Brazil’s Beef Giants
JBS, Marfrig and Minerva are Brazil's three largest beef companies. Combined, in 2017 alone, they slaughtered more than 18 million cattle. They account for more than 40% of the slaughter capacity in the Amazon and 64% of total Brazilian beef exports, with their products reaching markets in the EU, US and China. And this is a cash-cow business. The companies’ combined gross profit for 2019 amounted to over $7 billion.
Rather than rearing their own cattle, they source cows from thousands of independent ranches. If they wanted to, these three companies could use their buying power to demand environmentally responsible business practices amongst their suppliers. Instead, as our investigation shows, they are linked to huge amounts of illegal deforestation and actors all along the supply chain are profiting off the destruction of the Amazon.
It is estimated that 70% of cleared lands in the Brazilian Amazon are now populated by cattle, leading Brazil to have the second largest herd in the world. There are more cows in Brazil than people, 40% of them in the Amazon, all bred, bought and sold by some 390,000 ranches.
Beef production in Brazil alone is reported to be the leading driver of deforestation emissions across Latin America. Between 2002 and 2018, the World Resources Institute calculates more than 20 million hectares of primary tropical forest were lost in the Brazilian Amazon. This destruction is equivalent to a forest almost the size of the UK, millions of years old, being cleared in just 16 years.
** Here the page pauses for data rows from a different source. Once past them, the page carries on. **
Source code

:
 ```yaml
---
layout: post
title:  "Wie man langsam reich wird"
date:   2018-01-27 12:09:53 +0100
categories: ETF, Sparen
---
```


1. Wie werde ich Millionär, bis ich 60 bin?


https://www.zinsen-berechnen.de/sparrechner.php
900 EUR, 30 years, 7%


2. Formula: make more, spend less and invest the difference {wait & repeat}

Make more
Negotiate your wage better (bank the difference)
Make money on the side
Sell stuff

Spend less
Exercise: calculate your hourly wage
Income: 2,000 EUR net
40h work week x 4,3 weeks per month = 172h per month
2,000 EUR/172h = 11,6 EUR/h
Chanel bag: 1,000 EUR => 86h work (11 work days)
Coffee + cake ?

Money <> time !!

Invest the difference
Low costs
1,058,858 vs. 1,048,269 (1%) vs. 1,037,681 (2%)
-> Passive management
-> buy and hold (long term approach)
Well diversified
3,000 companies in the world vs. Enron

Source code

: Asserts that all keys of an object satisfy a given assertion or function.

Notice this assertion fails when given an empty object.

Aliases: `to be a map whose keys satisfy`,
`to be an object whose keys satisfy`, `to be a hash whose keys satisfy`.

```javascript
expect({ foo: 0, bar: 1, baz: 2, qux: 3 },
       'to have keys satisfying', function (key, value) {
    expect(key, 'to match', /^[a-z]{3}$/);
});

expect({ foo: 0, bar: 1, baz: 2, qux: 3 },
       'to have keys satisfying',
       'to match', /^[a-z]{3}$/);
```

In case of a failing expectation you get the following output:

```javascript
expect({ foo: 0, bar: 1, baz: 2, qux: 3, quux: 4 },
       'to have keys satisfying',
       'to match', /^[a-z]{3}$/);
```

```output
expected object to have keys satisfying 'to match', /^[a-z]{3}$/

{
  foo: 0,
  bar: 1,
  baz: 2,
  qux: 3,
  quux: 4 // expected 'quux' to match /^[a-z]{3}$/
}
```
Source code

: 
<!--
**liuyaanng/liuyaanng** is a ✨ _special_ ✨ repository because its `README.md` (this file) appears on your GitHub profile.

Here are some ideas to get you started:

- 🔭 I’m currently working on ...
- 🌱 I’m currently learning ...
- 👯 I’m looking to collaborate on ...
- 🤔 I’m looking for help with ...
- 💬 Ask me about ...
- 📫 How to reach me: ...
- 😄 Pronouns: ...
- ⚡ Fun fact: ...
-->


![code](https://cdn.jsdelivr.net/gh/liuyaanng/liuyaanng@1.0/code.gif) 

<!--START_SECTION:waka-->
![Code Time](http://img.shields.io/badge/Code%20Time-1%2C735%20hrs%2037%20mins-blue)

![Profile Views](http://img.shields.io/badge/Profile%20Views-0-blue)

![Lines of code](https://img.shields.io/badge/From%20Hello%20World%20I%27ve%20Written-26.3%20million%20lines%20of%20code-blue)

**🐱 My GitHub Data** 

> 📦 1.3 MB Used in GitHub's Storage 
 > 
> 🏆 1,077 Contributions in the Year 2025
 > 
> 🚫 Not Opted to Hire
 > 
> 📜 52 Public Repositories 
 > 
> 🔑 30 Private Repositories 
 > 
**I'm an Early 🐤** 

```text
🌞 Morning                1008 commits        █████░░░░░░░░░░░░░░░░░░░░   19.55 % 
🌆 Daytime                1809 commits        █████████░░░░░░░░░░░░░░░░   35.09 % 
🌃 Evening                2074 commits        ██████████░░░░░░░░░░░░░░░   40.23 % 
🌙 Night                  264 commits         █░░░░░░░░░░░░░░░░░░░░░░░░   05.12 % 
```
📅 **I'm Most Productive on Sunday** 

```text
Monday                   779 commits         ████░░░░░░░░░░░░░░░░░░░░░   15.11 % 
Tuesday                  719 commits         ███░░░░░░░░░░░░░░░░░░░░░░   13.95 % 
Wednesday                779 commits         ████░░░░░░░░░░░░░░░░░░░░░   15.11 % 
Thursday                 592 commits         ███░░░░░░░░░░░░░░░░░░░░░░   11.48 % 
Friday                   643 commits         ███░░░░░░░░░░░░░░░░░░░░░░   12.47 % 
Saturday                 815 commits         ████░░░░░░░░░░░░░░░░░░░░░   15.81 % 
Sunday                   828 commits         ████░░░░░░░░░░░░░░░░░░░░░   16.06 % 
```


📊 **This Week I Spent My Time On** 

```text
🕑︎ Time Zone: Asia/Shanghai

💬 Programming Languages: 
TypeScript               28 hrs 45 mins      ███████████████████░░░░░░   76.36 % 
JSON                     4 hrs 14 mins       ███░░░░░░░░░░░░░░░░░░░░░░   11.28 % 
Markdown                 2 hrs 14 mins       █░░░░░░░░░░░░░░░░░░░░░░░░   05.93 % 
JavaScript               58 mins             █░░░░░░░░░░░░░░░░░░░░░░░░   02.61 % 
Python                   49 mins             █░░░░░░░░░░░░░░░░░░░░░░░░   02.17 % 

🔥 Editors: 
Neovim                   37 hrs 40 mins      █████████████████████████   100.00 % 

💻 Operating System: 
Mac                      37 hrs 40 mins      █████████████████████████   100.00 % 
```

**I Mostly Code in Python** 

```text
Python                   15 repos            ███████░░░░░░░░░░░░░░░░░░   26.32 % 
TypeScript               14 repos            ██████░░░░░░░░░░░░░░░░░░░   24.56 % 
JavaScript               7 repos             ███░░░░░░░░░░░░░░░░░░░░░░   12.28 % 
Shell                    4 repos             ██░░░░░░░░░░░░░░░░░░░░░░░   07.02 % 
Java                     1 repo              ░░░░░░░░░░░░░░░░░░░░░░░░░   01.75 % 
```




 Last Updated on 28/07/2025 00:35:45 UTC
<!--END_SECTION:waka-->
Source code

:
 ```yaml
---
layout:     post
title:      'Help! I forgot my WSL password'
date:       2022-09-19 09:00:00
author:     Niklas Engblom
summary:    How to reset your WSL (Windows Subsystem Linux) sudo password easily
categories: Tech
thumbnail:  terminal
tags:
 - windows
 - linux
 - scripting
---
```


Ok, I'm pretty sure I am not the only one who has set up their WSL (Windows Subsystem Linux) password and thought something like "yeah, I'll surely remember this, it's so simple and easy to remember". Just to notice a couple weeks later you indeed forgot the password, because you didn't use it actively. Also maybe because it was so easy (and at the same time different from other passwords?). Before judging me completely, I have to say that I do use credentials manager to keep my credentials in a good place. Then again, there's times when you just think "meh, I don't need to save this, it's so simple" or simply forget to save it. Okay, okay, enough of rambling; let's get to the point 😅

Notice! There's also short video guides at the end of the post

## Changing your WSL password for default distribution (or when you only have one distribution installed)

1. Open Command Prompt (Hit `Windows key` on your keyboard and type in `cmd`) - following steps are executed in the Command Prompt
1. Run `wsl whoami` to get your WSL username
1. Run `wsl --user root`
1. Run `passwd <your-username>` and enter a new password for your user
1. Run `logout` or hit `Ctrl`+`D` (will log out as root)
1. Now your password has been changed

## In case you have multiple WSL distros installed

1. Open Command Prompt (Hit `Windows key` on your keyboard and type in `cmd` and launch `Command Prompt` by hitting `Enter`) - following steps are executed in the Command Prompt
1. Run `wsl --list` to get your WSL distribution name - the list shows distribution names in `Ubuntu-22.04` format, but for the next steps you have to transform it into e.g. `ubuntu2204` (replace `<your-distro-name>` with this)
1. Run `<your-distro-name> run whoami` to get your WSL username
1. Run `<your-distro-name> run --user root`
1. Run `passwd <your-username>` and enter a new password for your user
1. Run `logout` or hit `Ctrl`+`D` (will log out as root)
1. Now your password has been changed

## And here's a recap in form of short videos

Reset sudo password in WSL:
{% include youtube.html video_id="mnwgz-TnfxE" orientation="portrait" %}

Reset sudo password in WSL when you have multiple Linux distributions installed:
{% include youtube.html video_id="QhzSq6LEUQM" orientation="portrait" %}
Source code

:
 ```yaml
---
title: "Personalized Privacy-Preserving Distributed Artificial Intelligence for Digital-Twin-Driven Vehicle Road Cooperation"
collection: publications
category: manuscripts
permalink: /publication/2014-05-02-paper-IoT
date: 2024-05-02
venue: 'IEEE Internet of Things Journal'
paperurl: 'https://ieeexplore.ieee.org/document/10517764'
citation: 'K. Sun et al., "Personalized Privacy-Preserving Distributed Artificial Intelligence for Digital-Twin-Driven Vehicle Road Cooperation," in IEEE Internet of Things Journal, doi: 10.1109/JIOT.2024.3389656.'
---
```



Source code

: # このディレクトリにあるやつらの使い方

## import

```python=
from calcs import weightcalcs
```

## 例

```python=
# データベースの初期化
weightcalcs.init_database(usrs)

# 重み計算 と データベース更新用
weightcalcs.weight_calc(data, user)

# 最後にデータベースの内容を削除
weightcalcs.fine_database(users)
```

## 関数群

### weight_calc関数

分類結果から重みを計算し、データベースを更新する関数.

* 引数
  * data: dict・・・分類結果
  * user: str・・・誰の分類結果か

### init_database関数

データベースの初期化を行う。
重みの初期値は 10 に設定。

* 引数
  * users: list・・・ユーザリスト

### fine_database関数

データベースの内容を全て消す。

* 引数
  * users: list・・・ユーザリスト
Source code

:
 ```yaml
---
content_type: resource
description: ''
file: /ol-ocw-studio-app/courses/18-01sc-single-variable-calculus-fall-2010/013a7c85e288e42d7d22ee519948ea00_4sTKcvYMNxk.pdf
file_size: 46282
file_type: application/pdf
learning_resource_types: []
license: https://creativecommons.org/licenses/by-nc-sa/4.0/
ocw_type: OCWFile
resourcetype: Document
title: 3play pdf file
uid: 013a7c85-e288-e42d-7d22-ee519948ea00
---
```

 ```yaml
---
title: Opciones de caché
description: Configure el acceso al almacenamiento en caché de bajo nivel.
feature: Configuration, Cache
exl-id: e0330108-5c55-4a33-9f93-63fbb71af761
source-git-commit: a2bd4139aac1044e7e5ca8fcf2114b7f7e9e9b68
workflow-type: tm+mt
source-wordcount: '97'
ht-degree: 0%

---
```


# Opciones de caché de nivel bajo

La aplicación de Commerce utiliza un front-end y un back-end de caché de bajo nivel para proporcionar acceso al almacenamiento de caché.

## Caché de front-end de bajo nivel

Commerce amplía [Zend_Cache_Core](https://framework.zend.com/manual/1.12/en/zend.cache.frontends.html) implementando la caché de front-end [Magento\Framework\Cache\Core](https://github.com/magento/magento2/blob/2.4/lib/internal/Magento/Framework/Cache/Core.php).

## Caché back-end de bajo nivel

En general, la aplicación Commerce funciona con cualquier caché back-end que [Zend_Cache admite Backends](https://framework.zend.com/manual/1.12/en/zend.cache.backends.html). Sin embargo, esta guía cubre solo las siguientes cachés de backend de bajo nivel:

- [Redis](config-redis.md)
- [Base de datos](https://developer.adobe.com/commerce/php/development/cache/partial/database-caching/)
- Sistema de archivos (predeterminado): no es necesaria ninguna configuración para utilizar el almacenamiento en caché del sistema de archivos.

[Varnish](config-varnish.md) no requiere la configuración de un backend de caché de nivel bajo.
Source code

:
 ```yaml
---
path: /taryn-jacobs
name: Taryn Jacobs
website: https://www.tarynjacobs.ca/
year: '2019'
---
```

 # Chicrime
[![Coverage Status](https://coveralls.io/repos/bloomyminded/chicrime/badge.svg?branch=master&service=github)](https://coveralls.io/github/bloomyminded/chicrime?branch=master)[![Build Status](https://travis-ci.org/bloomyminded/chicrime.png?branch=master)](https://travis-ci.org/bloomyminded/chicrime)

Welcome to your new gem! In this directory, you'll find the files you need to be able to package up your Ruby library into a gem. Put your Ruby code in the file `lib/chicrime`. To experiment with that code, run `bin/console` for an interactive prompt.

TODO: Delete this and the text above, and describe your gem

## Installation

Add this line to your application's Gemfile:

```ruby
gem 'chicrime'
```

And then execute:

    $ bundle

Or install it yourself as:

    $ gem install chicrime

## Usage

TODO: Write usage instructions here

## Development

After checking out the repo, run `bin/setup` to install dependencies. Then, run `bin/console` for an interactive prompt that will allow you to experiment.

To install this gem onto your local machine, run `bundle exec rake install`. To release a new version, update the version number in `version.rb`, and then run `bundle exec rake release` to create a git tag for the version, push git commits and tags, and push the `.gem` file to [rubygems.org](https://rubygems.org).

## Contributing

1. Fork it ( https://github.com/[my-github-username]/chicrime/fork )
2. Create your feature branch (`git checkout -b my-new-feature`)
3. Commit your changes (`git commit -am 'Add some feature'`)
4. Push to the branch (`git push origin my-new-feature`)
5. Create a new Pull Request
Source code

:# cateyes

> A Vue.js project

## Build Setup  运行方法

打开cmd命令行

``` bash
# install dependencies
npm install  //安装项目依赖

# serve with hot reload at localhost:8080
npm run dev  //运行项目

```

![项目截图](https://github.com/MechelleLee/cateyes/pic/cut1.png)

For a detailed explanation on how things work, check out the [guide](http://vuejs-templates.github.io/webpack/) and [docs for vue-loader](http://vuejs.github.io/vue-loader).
Forest fires driven by deforestation continue to ravage the Amazon at record speed, with 25% more fires so far in 2020 than in the same period in 2019.
In the absence of the necessary laws in consumer countries and financial hubs like Europe and the US, banks, investors, credit rating agencies, importers and supermarkets can continue making money off devastating deforestation and face no consequences. This must change.Recommendations
- Governments should introduce legislation requiring businesses, including financial institutions, who use or finance forest-risk commodities to identify, prevent, mitigate and report on deforestation risk.
- JBS, Marfrig and Minerva should ensure full, accessible and publicly available data on their supply chain which would allow independent scrutiny – including by civil society. They should also have a better plan to remove indirect suppliers from their supply chains, and require all their suppliers to prove that their operations are deforestation-free.
- The financial actors, importers and supermarkets who deal with these companies should immediately suspend any business dealings with them until, at a minimum, conditions are put in place to undertake basic due diligence on the companies, including full supply chain transparency. Additionally, they should adopt a zero tolerance policy for threats and attacks on environmental and human rights defenders.
- DNV-GL and Grant Thornton should investigate and publicly report on why their auditing of JBS, Marfrig and Minerva failed to identify the cases uncovered in this report.
- Brazil’s Federal Government should reverse the recent de-funding of forest enforcement and protection agencies and fully implement Brazil’s Forest Code. It should also ensure that publicly available and independent data that tracks the lifecycle of cattle, such as cattle transport permits that show which ranches the beef companies buy from, are easily accessible.
When asked for comment, the beef companies justified their purchases from the ranches and denied any wrongdoing, which Global Witness in turn disputed (see full report for details). The ranchers concerned likewise denied the allegations.
In response to our allegations, the auditors DNV-GL and Grant Thornton claimed that restrictions on the audits may have excluded them from investigating the cases found by Global Witness (see report for more details). When asked for comment, all of the banks mentioned in our report defended their financial relationships with the meat traders.